‘Educated Horses’: A Smart Move From The High Priest Of Horror, Rob Zombie
If you’re after something that captures all that he’s capable in its purest form, Rob Zombie’s ‘Educated Horses’ is the one.
In the lead up to 2006’s Educated Horses, Rob Zombie found himself at something of a crossroads. With a career in movies now firmly established, the man himself had earlier in the decade spoken openly about how his future lay in movies. Though music would never be far from his mind, it seemed that more than ever that he was having to split his attention between the two ventures.
But once work on grisly 2005 horror flick The Devil’s Rejects was completed and he got his band (now joined by Marilyn Manson guitarist John 5) back on the road, Zombie’s musical drive returned in a huge way, and writing for what would become Educated Horses truly began.

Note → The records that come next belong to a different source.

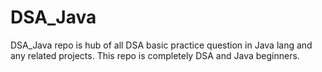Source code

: # DSA_Java
DSA_Java repo is hub of all DSA basic practice question in Java lang and any related projects. This repo is completely DSA and Java beginners.
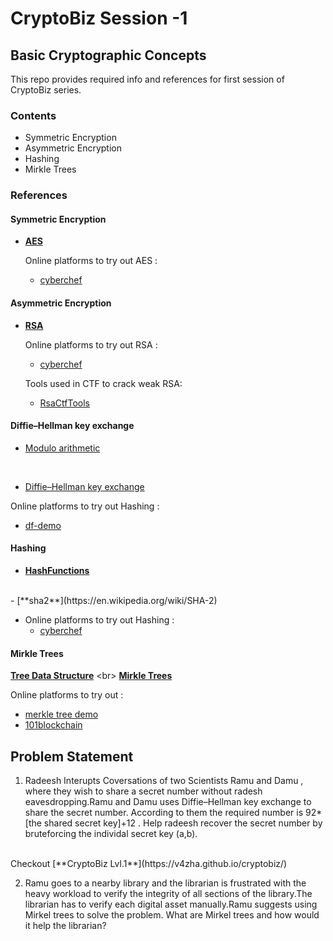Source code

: # CryptoBiz Session -1 
## Basic Cryptographic Concepts

This repo provides required info and references for first session of CryptoBiz series.

### **Contents**
- Symmetric Encryption
- Asymmetric Encryption
- Hashing
- Mirkle Trees

### **References**

#### Symmetric Encryption

- [**AES**](https://en.wikipedia.org/wiki/Advanced_Encryption_Standard)

    Online platforms to try out AES : 
    - [cyberchef](https://cyberchef.org/)
  
#### Asymmetric Encryption

- [**RSA**](https://en.wikipedia.org/wiki/RSA_(cryptosystem))

    Online platforms to try out RSA : 
    - [cyberchef](https://cyberchef.org/)
    
    Tools used in CTF to crack weak RSA:
    - [RsaCtfTools](https://github.com/RsaCtfTool/RsaCtfTool)

#### Diffie–Hellman key exchange
 - [Modulo arithmetic](https://en.wikipedia.org/wiki/Modular_arithmetic)
<br>

  - [Diffie–Hellman key exchange](https://en.wikipedia.org/wiki/Diffie%E2%80%93Hellman_key_exchange)

Online platforms to try out Hashing : 
- [df-demo](https://alexholker.github.io/cryptographydemo/diffiehellman.html)

#### Hashing
  - [**HashFunctions**](https://en.wikipedia.org/wiki/Hash_function)
<br>
  - [**sha2**](https://en.wikipedia.org/wiki/SHA-2)

- Online platforms to try out Hashing : 
  - [cyberchef](https://cyberchef.org/)

#### Mirkle Trees

[**Tree Data Structure**](https://en.wikipedia.org/wiki/Tree_(data_structure))
<br>
[**Mirkle Trees**](https://en.wikipedia.org/wiki/Merkle_tree)

Online platforms to try out  : 
- [merkle tree demo](https://prathamudeshmukh.github.io/merkle-tree-demo/)
- [101blockchain](https://101blockchain.net/basics/merkle-tree)

## **Problem Statement**
1. Radeesh Interupts Coversations of two Scientists Ramu and Damu , where they wish to share a secret number without radesh eavesdropping.Ramu and Damu  uses Diffie–Hellman key exchange to share the secret number.
According to them the required number is 92*[the shared secret key]+12 .
Help radeesh recover the secret number by bruteforcing the individal secret key (a,b).
<br>
Checkout [**CryptoBiz Lvl.1**](https://v4zha.github.io/cryptobiz/)

2. Ramu goes to a nearby library and the librarian is frustrated with the heavy workload to verify the integrity of all sections of the library.The librarian has to verify each digital asset manually.Ramu suggests using Mirkel trees to solve the problem. What are Mirkel trees and how would it help the librarian?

Listen to Educated Horses now.
Recorded at Chop Shop Studios in Los Angeles, Zombie and his band had amassed a monster catalogue of tracks to go into consideration for the record, suggesting a level of creative rejuvenation that, as someone who had previously tended to only write as much as he needed for a record, even Zombie himself wouldn’t have seen coming.
As well as excess productivity, that rejuvenation led to a change in musical approach. Stripping back a lot of the industrial, electronic elements that had increasingly come to characterize Zombie’s releases, Educated Horses bears the organic sound of a band of hell-raisers getting into a room to do what they do best – y’know, raising hell. The album’s artwork reflects this, too. A world away from the high-contrast chaos of his other covers, Educated Horses uses a picture of Zombie sans make-up that humanizes the monster more than he ever had been before.
How Zombie would fit in among the emo fringes and boisterous metalcore of the time seemed a mystery, but by taking his approach back to basics and offering up something that was a no-frills (well, less frills) representation of him as a man, Educated Horses managed to stand tall. And by not catering to the music of the time, it maintains its posture even to this day.
Early on in the record, the sleaze and swagger of “American Witch” and lead single “Foxy Foxy” see Zombie and co at their strip-club-anthem best, with the stabbed guitars of the latter having as much in common with the likes of N*E*R*D’s “Lapdance” as any of Zombie’s previous work. Later, on “Let It All Bleed Out,” Zombie adopts a thrash metal stomp, before “The Devil’s Rejects” (written after the movie and not included on its soundtrack) opens with an ominous country twang that gives way to a classic Zombie character piece about the titular rejects.
Through it all, though, the prevailing mood is fun. Zombie would go on to comment about how easy and enjoyable the making of the album was, but you don’t need to hear him say it to be aware of that. “The Scorpion Sleeps” audibly bursts at the seams as he channels the rowdy joy of Depeche Mode at their most bombastic, while even the darkness of closing track “Lords Of Salem” sees Zombie leaning into every word and effortlessly riding every groove in a way that only a man who’d been doing it for almost 20 years could. Zombie’s records always sound like the soundtrack to some apocalypse or other, but this particular doomsday is welcomed with open arms and a knowing smile.
After this album’s release and a touring cycle that lead to his first live album, Zombie Live, Zombie went on to focus on his film career once more, with his remake of John Carpenter’s genre-defining Halloween breaking Labor Day box office records just over a year later. His next studio record, Hellbilly Deluxe 2, wouldn’t come until 2010. On paper that might sound like Zombie actively chose film over music, but given the sheer energy and recklessness of Educated Horses, it’s far more likely that he was as creatively fulfilled as he could ever be by music, which gave him breathing room to focus on his directorial endeavors. Besides, after you’ve had that much fun, what’s the rush?
There isn’t a Rob Zombie record that isn’t permeated with sadistic joy, but if you’re after something that captures all that he’s capable in its purest form, Educated Horses is the one you’re after.